Enter Captain Amazing Adventurer

I have a friend who is an Amazing Adventurer. He’s got crazy smarts. He’s been all over the world. He’s well read and can go from talking about Tolstoy to telling dirty jokes in the blink of an eye. He’s over six foot tall, handsome and energetic, athletic and in shape.

I have been talking and texting with Captain Amazing for about a month now. We have the most fantastic banter over the phone! He’s also got the most incredible stories, and I am always riveted!

Like the time I was complaining about a bad date, and he said he was on a date with a girl that didn’t speak english, only Russian! So, as I asked how he ended up on a date with this russian babe, I found out, he speaks russian. “What?” I replied “I’m going to start calling you Secret Agent Man!”

He makes a very good living. He writes, plays, and sings music. He doesn’t do drugs or drink too much, and he owns a piece of ocean front property in the Bahamas. (He was flipping photo on his phone and casually said, “that’s my place in the bahamas.” I laughed and he said “no seriously, that’s my place in the bahamas. The only reply I could muster was “What? Shut up!”) Still, with all that Amazing stuff Captain Adventurer is just a guy. He’s a guy who loves his kid, and lives in a modest apartment with a roommate. He drives a ford, and doesn’t like to be alone. He’s a regular guy who laughs at my jokes, and flirts unabashedly.

Knowing all of this, I go to the city to meet him for our first date. I had my sites set on an arcade to have some fun with no kids in tow, but that was closed and we ended up at a bowling alley. He’s, of course, a fantastic athlete and beats the pants off me during the game. I also notice he’s looking at me for long periods of time. He’s almost staring, and smiling a lot. That’s a good sign right?

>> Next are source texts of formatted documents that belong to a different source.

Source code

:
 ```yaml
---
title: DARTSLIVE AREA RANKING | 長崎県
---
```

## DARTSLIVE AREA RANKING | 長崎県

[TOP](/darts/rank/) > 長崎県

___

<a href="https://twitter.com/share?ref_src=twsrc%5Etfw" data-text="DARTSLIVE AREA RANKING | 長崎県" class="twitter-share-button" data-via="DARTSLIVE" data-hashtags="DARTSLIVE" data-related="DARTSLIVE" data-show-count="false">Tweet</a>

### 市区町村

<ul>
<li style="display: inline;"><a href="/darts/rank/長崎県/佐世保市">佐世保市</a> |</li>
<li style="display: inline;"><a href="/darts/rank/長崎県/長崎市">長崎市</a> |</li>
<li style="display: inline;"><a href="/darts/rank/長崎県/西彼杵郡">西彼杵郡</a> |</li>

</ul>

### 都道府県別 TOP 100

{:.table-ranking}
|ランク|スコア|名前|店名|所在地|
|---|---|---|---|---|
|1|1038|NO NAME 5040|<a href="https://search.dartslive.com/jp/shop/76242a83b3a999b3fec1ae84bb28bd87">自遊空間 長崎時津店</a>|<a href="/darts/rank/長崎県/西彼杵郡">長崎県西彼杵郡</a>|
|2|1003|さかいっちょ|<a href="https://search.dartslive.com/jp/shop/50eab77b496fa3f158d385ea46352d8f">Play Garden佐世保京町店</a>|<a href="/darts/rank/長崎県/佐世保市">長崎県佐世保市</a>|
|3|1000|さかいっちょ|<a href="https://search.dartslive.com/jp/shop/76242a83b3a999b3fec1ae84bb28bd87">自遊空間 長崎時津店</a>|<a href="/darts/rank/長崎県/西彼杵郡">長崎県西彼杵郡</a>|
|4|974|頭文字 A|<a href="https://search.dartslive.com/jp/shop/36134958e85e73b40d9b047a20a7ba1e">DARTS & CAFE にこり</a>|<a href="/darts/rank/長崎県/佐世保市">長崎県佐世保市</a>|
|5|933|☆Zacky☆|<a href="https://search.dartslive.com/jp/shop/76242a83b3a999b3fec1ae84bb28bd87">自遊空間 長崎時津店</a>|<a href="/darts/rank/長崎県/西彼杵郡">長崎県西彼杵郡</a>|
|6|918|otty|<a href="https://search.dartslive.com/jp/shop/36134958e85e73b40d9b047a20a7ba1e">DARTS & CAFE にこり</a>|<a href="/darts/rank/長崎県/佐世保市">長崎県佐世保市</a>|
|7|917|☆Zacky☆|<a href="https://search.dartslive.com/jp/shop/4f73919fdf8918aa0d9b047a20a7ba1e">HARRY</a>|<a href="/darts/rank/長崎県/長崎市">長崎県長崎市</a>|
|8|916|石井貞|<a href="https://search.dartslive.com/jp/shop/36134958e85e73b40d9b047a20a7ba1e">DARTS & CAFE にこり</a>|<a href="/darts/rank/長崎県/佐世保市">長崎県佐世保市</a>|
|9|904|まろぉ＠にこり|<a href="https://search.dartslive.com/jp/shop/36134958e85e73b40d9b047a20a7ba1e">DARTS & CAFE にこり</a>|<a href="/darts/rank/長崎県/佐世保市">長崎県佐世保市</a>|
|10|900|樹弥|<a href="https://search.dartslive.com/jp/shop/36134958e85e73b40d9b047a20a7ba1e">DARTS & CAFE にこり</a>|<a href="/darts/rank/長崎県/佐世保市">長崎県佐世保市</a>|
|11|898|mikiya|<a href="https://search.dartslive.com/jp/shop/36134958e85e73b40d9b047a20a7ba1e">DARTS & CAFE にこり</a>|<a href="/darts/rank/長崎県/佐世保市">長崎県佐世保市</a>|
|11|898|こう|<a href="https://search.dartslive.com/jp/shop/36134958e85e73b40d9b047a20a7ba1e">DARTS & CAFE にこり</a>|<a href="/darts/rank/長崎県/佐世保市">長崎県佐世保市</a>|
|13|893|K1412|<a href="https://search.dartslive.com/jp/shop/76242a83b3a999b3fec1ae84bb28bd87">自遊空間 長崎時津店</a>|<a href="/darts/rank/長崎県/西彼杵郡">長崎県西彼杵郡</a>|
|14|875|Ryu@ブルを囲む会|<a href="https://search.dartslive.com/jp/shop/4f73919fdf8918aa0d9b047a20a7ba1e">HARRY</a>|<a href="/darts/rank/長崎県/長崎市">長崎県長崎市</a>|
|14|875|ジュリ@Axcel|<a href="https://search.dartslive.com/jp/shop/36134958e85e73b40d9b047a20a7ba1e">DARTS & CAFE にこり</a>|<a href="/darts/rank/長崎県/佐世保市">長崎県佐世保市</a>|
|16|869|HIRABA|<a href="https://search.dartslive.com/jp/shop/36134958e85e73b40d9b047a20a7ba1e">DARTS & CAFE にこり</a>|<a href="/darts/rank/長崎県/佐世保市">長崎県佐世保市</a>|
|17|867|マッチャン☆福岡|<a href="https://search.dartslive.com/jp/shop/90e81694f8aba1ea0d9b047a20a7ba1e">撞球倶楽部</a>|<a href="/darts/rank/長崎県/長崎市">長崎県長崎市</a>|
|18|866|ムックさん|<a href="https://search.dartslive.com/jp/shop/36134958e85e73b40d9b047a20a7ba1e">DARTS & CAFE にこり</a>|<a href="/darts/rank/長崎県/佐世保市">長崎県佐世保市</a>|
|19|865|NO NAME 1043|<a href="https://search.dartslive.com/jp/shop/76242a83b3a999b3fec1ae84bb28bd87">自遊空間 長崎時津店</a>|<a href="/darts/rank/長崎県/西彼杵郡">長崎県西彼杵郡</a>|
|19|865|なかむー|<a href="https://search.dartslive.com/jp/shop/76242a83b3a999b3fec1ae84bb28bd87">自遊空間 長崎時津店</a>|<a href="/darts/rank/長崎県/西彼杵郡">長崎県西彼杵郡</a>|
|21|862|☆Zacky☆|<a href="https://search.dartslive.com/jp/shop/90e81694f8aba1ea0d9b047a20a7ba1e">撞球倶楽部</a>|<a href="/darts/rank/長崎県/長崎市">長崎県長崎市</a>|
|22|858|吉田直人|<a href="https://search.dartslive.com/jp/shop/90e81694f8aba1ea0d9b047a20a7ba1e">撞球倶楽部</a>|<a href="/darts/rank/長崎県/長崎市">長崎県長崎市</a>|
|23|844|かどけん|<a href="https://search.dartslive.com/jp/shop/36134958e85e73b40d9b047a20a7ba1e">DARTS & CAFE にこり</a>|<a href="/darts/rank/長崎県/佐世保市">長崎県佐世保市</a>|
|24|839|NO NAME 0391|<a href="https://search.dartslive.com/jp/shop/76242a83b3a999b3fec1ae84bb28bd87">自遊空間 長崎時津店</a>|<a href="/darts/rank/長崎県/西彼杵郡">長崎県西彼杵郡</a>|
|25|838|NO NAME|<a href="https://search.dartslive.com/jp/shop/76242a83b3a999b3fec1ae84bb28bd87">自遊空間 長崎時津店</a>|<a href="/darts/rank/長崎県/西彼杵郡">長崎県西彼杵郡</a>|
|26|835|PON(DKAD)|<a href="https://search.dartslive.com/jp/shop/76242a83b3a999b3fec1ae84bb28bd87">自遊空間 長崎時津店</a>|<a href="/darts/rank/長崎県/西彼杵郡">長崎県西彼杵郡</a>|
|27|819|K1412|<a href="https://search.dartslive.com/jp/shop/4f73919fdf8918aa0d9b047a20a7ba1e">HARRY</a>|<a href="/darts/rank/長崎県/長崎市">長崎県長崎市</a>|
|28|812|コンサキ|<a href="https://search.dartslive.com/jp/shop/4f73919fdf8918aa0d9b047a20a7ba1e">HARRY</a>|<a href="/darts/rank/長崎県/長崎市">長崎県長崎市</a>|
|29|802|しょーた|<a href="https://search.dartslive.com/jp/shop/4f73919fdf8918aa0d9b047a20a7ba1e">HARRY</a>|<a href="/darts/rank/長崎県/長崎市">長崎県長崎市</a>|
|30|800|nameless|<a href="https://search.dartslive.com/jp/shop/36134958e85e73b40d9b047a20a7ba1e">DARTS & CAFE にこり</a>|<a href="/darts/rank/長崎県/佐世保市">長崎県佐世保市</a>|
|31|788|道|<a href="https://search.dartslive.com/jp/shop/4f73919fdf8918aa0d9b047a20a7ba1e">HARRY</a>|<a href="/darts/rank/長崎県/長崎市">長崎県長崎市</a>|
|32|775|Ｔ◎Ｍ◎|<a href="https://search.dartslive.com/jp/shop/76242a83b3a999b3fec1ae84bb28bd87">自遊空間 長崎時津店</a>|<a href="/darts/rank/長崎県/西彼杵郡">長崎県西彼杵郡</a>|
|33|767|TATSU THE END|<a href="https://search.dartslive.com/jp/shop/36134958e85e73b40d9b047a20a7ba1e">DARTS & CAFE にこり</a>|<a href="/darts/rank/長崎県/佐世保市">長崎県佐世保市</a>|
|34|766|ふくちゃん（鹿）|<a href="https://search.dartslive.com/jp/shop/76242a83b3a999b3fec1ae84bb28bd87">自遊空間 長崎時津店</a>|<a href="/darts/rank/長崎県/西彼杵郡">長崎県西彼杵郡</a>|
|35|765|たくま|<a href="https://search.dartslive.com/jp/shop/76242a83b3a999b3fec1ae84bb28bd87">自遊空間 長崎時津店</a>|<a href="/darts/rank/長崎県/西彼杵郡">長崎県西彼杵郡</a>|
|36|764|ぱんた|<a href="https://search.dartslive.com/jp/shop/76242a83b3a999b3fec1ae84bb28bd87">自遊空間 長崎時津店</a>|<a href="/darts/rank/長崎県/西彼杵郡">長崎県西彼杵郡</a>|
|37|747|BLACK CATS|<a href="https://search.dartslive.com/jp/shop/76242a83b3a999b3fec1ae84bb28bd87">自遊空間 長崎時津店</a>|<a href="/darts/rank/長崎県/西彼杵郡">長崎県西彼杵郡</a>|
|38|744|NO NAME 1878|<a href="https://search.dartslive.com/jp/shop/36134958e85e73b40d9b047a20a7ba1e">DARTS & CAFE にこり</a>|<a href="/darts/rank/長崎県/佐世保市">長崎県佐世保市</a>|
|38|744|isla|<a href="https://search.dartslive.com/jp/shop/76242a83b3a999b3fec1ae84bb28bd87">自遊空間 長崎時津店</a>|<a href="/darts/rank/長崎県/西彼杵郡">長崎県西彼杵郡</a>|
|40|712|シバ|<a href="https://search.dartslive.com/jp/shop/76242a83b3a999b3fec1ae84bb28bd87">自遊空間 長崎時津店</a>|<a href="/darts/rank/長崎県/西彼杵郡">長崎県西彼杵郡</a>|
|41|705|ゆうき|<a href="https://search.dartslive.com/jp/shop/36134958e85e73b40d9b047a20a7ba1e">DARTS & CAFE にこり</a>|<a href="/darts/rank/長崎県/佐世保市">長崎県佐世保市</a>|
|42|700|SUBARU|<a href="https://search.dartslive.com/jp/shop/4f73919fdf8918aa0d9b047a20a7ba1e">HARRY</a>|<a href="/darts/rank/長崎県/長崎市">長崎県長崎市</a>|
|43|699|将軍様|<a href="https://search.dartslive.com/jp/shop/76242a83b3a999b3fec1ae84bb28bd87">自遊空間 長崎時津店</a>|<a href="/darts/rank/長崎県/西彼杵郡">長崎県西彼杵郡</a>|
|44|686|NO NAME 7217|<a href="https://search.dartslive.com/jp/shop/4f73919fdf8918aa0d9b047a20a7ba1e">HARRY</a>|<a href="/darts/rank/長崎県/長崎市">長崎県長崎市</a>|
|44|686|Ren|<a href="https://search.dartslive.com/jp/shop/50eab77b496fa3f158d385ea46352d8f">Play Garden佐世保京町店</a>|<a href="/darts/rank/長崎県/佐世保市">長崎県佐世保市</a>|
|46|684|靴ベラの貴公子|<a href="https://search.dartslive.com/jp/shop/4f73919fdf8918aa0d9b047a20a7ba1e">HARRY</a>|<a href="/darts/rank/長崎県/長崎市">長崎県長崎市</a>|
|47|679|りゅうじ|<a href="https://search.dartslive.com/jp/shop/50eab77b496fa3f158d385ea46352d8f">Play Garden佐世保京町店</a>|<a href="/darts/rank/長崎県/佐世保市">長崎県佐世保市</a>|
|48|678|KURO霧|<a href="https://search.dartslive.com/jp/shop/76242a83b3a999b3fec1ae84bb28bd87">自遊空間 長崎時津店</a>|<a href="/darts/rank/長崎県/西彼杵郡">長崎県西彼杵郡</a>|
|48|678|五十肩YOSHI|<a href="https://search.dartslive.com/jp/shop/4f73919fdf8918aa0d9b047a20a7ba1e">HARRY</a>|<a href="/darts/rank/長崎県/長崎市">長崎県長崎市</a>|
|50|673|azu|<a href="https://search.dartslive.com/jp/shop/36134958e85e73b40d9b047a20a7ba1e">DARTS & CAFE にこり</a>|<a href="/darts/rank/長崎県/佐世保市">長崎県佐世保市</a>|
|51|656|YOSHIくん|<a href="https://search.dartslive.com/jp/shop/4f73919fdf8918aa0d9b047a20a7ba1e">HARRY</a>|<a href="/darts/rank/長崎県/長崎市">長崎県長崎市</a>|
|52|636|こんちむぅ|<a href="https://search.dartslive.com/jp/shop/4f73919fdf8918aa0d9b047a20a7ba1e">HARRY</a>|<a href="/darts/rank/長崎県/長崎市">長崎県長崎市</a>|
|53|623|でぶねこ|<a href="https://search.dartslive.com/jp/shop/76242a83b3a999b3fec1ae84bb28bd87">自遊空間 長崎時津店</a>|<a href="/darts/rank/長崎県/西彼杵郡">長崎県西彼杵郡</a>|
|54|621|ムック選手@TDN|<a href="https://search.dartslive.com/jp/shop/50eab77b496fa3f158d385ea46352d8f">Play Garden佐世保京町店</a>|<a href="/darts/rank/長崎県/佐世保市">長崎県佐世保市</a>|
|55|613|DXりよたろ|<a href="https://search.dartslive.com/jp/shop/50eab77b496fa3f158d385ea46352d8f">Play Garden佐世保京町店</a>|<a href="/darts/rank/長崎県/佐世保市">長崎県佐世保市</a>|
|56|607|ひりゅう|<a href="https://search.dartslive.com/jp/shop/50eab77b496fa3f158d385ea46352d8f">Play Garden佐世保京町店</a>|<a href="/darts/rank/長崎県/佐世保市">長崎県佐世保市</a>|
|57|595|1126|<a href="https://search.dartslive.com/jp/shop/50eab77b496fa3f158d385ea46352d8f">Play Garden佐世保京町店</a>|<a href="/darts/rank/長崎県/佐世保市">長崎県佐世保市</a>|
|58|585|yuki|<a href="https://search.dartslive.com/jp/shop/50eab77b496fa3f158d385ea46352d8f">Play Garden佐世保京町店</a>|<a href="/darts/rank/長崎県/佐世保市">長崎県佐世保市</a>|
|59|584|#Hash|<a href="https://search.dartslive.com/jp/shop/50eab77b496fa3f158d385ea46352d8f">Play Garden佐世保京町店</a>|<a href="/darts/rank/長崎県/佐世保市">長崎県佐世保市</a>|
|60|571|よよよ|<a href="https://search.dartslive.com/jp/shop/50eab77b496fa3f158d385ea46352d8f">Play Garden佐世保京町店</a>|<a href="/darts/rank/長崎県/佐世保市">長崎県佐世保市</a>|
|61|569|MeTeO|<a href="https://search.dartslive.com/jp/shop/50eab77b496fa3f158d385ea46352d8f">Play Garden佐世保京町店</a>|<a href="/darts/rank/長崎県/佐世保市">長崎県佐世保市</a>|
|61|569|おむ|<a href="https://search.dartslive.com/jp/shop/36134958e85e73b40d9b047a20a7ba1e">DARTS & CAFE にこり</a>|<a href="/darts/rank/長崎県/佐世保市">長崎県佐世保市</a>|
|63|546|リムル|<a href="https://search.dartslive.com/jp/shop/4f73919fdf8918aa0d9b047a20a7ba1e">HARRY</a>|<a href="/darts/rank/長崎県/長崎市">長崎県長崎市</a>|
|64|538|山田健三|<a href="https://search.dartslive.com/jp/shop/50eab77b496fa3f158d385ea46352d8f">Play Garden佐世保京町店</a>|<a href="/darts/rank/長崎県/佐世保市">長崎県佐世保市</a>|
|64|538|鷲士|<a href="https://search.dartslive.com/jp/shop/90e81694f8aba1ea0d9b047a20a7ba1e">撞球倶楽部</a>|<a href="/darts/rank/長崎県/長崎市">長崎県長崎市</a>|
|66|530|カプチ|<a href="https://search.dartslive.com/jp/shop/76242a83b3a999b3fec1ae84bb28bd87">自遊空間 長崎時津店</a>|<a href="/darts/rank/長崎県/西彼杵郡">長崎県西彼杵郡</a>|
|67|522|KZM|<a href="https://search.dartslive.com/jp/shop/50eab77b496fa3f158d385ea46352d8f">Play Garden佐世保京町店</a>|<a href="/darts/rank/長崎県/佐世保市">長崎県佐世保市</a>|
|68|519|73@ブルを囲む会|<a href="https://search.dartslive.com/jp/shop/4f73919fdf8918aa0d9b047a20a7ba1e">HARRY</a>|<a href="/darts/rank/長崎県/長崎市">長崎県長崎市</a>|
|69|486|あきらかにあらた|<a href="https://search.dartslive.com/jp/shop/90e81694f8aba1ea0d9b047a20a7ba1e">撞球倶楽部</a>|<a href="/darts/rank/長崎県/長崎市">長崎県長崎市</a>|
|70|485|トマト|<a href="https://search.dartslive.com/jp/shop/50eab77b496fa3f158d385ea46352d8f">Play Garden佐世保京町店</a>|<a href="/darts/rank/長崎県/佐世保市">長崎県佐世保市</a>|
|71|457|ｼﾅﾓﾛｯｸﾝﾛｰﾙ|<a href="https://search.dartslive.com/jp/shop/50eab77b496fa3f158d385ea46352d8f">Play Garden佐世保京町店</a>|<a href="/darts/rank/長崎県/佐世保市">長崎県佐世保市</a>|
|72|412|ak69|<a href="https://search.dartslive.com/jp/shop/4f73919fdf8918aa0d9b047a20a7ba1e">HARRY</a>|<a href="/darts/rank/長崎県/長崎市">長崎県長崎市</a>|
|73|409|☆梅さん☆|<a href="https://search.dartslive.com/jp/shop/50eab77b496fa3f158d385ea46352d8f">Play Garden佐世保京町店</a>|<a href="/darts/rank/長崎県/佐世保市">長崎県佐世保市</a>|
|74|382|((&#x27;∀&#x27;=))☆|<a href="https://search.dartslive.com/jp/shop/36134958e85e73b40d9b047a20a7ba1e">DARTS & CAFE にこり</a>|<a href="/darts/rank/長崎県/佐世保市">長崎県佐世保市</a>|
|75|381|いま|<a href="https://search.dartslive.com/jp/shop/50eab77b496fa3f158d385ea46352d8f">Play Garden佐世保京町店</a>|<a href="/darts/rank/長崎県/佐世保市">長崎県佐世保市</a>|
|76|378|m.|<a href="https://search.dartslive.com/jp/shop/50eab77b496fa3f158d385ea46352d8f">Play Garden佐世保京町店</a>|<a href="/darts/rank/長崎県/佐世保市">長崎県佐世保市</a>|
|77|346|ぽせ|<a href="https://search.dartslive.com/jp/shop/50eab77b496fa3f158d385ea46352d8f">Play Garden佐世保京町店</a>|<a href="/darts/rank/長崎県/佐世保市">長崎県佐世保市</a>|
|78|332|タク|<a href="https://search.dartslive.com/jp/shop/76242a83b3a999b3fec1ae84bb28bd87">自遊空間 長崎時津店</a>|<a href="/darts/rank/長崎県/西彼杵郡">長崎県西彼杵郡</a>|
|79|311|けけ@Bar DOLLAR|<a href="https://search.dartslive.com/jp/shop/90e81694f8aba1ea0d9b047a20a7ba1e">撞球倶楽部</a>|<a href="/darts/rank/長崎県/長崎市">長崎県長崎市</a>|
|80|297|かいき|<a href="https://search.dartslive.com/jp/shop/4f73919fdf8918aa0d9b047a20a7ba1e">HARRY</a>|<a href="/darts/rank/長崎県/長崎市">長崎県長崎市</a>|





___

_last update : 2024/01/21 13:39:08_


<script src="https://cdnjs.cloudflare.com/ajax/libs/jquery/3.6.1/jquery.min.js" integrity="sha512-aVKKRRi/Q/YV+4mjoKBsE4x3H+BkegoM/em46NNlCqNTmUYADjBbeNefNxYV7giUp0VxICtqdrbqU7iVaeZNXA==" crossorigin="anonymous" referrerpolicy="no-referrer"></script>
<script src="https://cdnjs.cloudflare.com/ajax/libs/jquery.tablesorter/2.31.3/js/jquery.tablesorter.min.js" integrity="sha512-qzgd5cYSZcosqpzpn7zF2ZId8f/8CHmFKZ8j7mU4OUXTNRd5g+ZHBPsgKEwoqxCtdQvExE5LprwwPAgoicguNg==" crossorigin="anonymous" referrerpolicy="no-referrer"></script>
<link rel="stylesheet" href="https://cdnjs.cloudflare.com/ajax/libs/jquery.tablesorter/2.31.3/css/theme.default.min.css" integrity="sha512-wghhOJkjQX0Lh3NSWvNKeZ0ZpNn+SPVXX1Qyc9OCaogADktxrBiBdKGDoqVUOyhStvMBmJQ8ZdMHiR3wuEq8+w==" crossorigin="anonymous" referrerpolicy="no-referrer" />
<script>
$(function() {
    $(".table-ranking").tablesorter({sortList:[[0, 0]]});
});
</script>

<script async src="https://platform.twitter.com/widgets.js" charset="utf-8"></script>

We move to a bar with the intention of playing pool, but they close down before we have a chance to get on the table. I am wide awake and not ready to end the night, so he invites me back to his place. At this point, he sits on the couch obviously exhausted. We have a sort of uncomfortable short chat, and I get up to be on my way.

He gives me a long hug at the door but makes no move to try and kiss me. I walk to my car thinking that did not go well. It was sad really because we had such chemistry on the phone. The next day I’m on the phone with my Mom, telling her that there just wasn’t any fireworks, when he rings through.

Sure enough, he’s called to let me down easy. His remarks were fairly gentle and heartfelt and I confessed that from the first time we talked I wondered if this was really a romantic thing with us. He made a huge effort to let me know that he liked me very much and hoped we could be friends, and this was not just that line… We had talked before the date, and I said “whatever happens, let’s stay friends, ok? I love this banter we have and I’m having so much fun with you.”

So, it was done. We would be friends.

However, the fantastic banter continued. He even got excited just talking to me on the phone. We talked about how we were both so surprised at the complete lack of fireworks, and he said for him, he feels it in the first five seconds when it’s there.

He brought up the idea of sort of friends with benefits, or atleast one night of carnal bliss with no limits, no boundaries. I declined, saying it might ruin the friendship.  Although…

Later we talked and he said he was thinking “you can’t always get what you want, but if you try sometimes you get what you need.” Cheesy Rolling Stones lyrics but it spoke to me. I certainly believe that God or the Universe or whatever you believe in brings people into your life that you NEED not necessarily what you want.

After two hours of talking we said good night.

I saw him again the other day as I had insisted on helping him move. It was a good thing too, because with all the girls he’s dated and all the incredible friends he has, NO ONE had offered to help him move. So, there he was alone.

It was a pretty good night. I got to see some of his quirks and he got to relieve some steam from the pressure cooker in his head. I told him honestly what I thought about whatever dating situations he brought up and I felt so grateful to be let into his world. He was so much better than I thought. Unperfect, like me, emotional and vulnerable and overall wonderful.

Once again we discussed the complete lack of “fireworks”. “What the hell is wrong with me?” I thought. This guy is the be all, end all dating jackpot, and no fireworks?

I feel as if we are riding this crazy dating roller coaster side by side, no judgements, only open hearts. I also do not feel like I am in the same category of the girls he’s dating. Since we are being “friends” I get to hear about all of them, and what he’s looking for and how he’s feeling with no barriers or fear of ruining a possible “relationship”. It’s pretty terrific.

The last thing he said that night was, “Let’s try to spark it up.” Which was great to hear, but how do you do that? I like being on the inside, and not lumped in with those other girls. SO, I figure we keep being friends. We’re doing a day trip this weekend and we’ll see if that doesn’t spark something.

In all I have read it says intimacy is something that is built over time through shared experiences, so maybe???